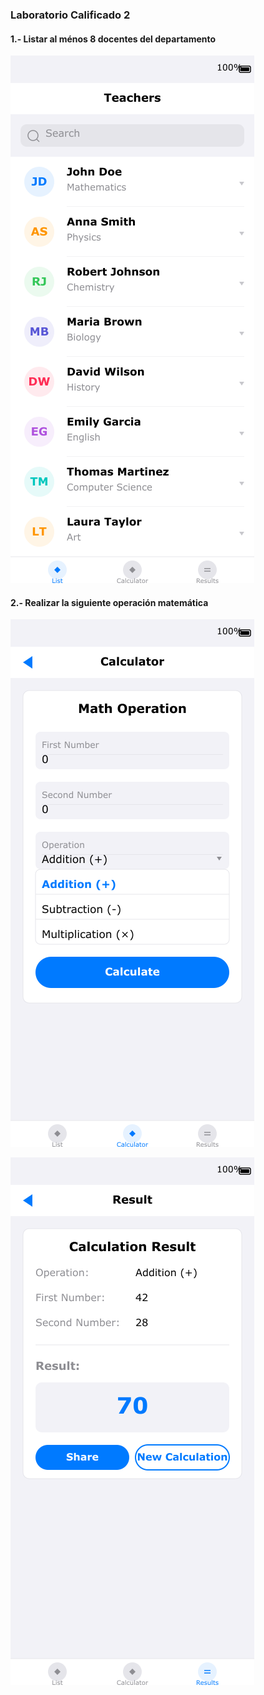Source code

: ### Laboratorio Calificado 2


#### 1.- Listar al ménos 8 docentes del departamento

![Image Description](./images/teachers_list_screen.png)

#### 2.- Realizar la siguiente operación matemática

![Image Description](./images/calculator_screen.png)

![Image Description](./images/results_screen.png)
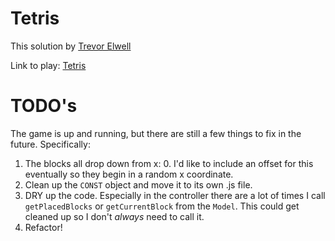 # Tetris

This solution by [Trevor Elwell](http://trevorelwell.me)

Link to play: [Tetris](http://trevorelwell.me/tetris)

# TODO's

The game is up and running, but there are still a few things to fix in the future. Specifically: 

1. The blocks all drop down from x: 0. I'd like to include an offset for this eventually so they begin in a random x coordinate.
2. Clean up the `CONST` object and move it to its own .js file.
3. DRY up the code. Especially in the controller there are a lot of times I call `getPlacedBlocks` or `getCurrentBlock` from the `Model`. This could get cleaned up so I don't *always* need to call it.
4. Refactor!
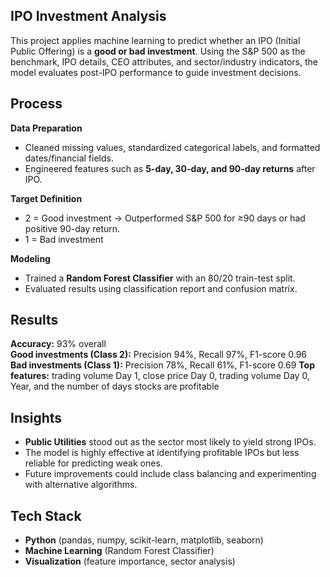 ## IPO Investment Analysis  

This project applies machine learning to predict whether an IPO (Initial Public Offering) is a **good or bad investment**. Using the S&P 500 as the benchmark, IPO details, CEO attributes, and sector/industry indicators, the model evaluates post-IPO performance to guide investment decisions.  

## Process  

**Data Preparation**  
  - Cleaned missing values, standardized categorical labels, and formatted dates/financial fields.  
  - Engineered features such as **5-day, 30-day, and 90-day returns** after IPO.  

**Target Definition**  
  - 2 = Good investment → Outperformed S&P 500 for ≥90 days or had positive 90-day return.  
  - 1 = Bad investment  

**Modeling**  
  - Trained a **Random Forest Classifier** with an 80/20 train-test split.  
  - Evaluated results using classification report and confusion matrix.  

## Results  

**Accuracy:** 93% overall  
**Good investments (Class 2):** Precision 94%, Recall 97%, F1-score 0.96  
**Bad investments (Class 1):** Precision 78%, Recall 61%, F1-score 0.69
**Top features:** trading volume Day 1, close price Day 0, trading volume Day 0, Year, and the number of days stocks are profitable  

## Insights  

- **Public Utilities** stood out as the sector most likely to yield strong IPOs.  
- The model is highly effective at identifying profitable IPOs but less reliable for predicting weak ones.  
- Future improvements could include class balancing and experimenting with alternative algorithms.  

## Tech Stack  

- **Python** (pandas, numpy, scikit-learn, matplotlib, seaborn)  
- **Machine Learning** (Random Forest Classifier)  
- **Visualization** (feature importance, sector analysis) 
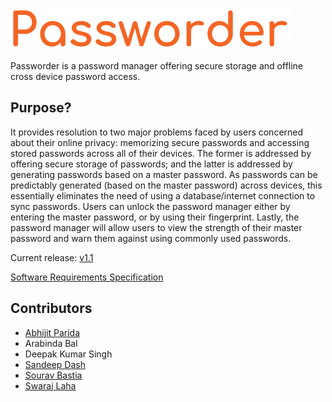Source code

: ![Passworder](doc/logo.png)

Passworder is a password manager offering secure storage and offline cross device password access.

## Purpose?

It provides resolution to two major problems faced by users concerned
about their online privacy: memorizing secure passwords and accessing stored passwords across
all of their devices. The former is addressed by offering secure storage of passwords; and the
latter is addressed by generating passwords based on a master password. 
As passwords can be predictably generated (based on the master password) across devices, this essentially eliminates
the need of using a database/internet connection to sync passwords. Users can unlock the
password manager either by entering the master password, or by using their fingerprint. Lastly,
the password manager will allow users to view the strength of their master password and warn
them against using commonly used passwords.

Current release: [v1.1](https://github.com/abhijitparida/passworder/releases)

[Software Requirements Specification](doc/SRS%20Document.pdf)

## Contributors

* [Abhijit Parida](https://github.com/abhijitparida)
* Arabinda Bal
* Deepak Kumar Singh
* [Sandeep Dash](https://github.com/sandeep007dash)
* [Sourav Bastia](https://github.com/souravbastia)
* [Swaraj Laha](https://github.com/swarajlaha)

What the task asks: Give back, exactly as written, the lines from the top of the material through the line with "2. Clean up", ends included and pictures left aside.

Answer box:
Source code

: ### Laboratorio Calificado 2


#### 1.- Listar al ménos 8 docentes del departamento

![Image Description](./images/teachers_list_screen.png)

#### 2.- Realizar la siguiente operación matemática

![Image Description](./images/calculator_screen.png)

![Image Description](./images/results_screen.png)
 # Tetris

This solution by [Trevor Elwell](http://trevorelwell.me)

Link to play: [Tetris](http://trevorelwell.me/tetris)

# TODO's

The game is up and running, but there are still a few things to fix in the future. Specifically: 

1. The blocks all drop down from x: 0. I'd like to include an offset for this eventually so they begin in a random x coordinate.
2. Clean up the `CONST` object and move it to its own .js file.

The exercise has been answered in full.